Overall, the commission said the current attorney discipline system was not broken. "In many ways, it works quite well," the report said.

However, it found that the system is "antiquated, inefficient and far too opaque—a flaw which undermines public confidence."

The group proposed creating a new position of statewide coordinator of attorney discipline, who would be a liaison among the disciplinary committees in each of the four appellate divisions to ensure that disciplinary rules are being enforced uniformly, to "encourage" communication between four disciplinary panels and to recommend improvements as a more uniform statewide discipline system is adopted.

The overarching theme of the commission's report—to reduce inconsistencies on how the four departmental committees discipline lawyers—was expected when Lippman appointed the statewide panel in March. When announcing its formation, Lippman said, "if this commission were starting from scratch and creating an attorney disciplinary system in the first instance, there is no question it would establish a single, statewide structure."
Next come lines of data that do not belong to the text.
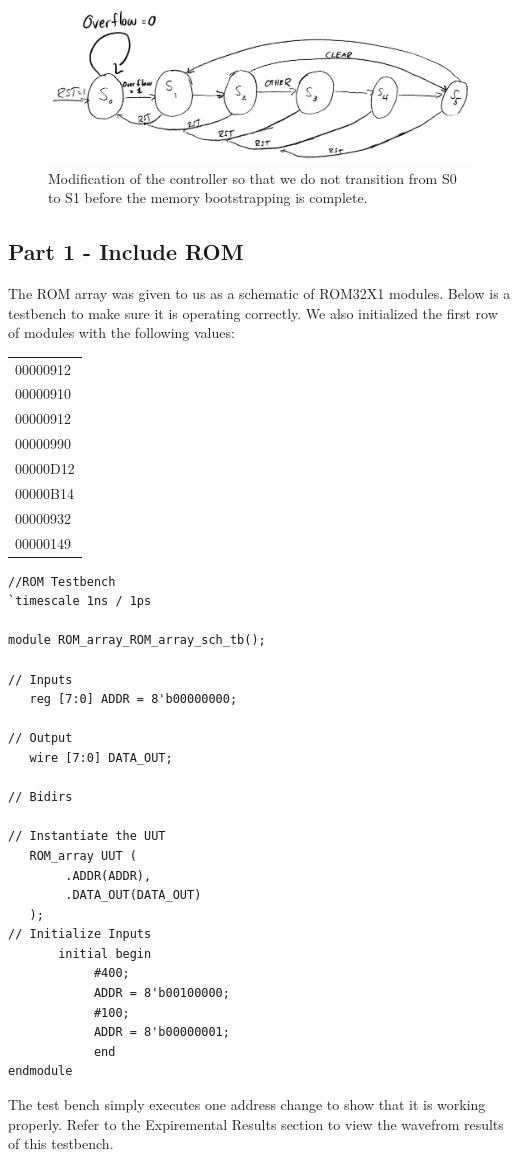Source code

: \documentclass[12pt]{article}
\begin{document}
		\begin{figure}[h]
			\includegraphics[scale=.175]{Prelab2}
			\caption{Modification of the controller so that we do not transition from S0 to S1 before the memory bootstrapping is complete.}
		\end{figure}
		
		\newpage
	\subsection{Part 1 - Include ROM}
	The ROM array was given to us as a schematic of ROM32X1 modules. Below is a testbench to make sure it is operating correctly. We also initialized the first row of modules with the following values:

\begin{flushleft}
\begin{tabular}{|l|}
\hline
00000912 \\
00000910 \\
00000912 \\
00000990 \\
00000D12 \\
00000B14 \\
00000932 \\
00000149 \\
\hline
\end{tabular}
\end{flushleft}

		
		\begin{Verbatim}[frame=single, fontsize= \small]
//ROM Testbench
`timescale 1ns / 1ps

module ROM_array_ROM_array_sch_tb();

// Inputs
   reg [7:0] ADDR = 8'b00000000;

// Output
   wire [7:0] DATA_OUT;

// Bidirs

// Instantiate the UUT
   ROM_array UUT (
		.ADDR(ADDR), 
		.DATA_OUT(DATA_OUT)
   );
// Initialize Inputs
       initial begin
			#400;
			ADDR = 8'b00100000;
			#100;
			ADDR = 8'b00000001;
			end
endmodule
		\end{Verbatim}
		The test bench simply executes one address change to show that it is working properly. Refer to the Expiremental Results section to view the wavefrom results of this testbench.
		\newpage
\end{document}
Lippman noted that the appellate division-based disciplinary system has been criticized for the inconsistent application of standards and for inconsistent punishments for the same misconduct, depending on where in New York the offending attorney is practicing.

A subcommittee of the commission found a "pressing" need for "rejuvenation, coordination and uniformity in both procedure and sanction" regardless of which appellate department the attorney is registered in.

The commission said most of its recommendations could be approved by the courts administratively and "expeditiously," without the need for legislation or amendments to the state Constitution.
Other recommendations included:

• Allowing each of the four disciplinary committees to seek a court order for the interim suspension of attorneys and the publication of charges in cases where lawyers' conduct places clients at "significant risk or presents an immediate threat to the public interest."
• Establishing a diversion or alternative-to-discipline program for misconduct attributable to alcohol abuse, substance abuse or mental illness.
• Creating an "administrative" suspension and reinstatement process for attorneys who are delinquent in timely payment of their registration fees.
• Devising a better system of informing the "legal consumer" how to bring accusations against lawyers.
• Improving tracking of disciplinary matters involving alleged misconduct by prosecutors, and making the administrative board of the courts adopt rules ensuring that judge's determinations of prosecutorial misconduct are promptly referred to departmental discipline panels.
The commission was chaired by Barry Cozier, senior counsel at LeClair Ryan and a former Second Department justice. Its members included current and former judges, attorney disciplinary officials, litigators and academicians (NYLJ, March 31).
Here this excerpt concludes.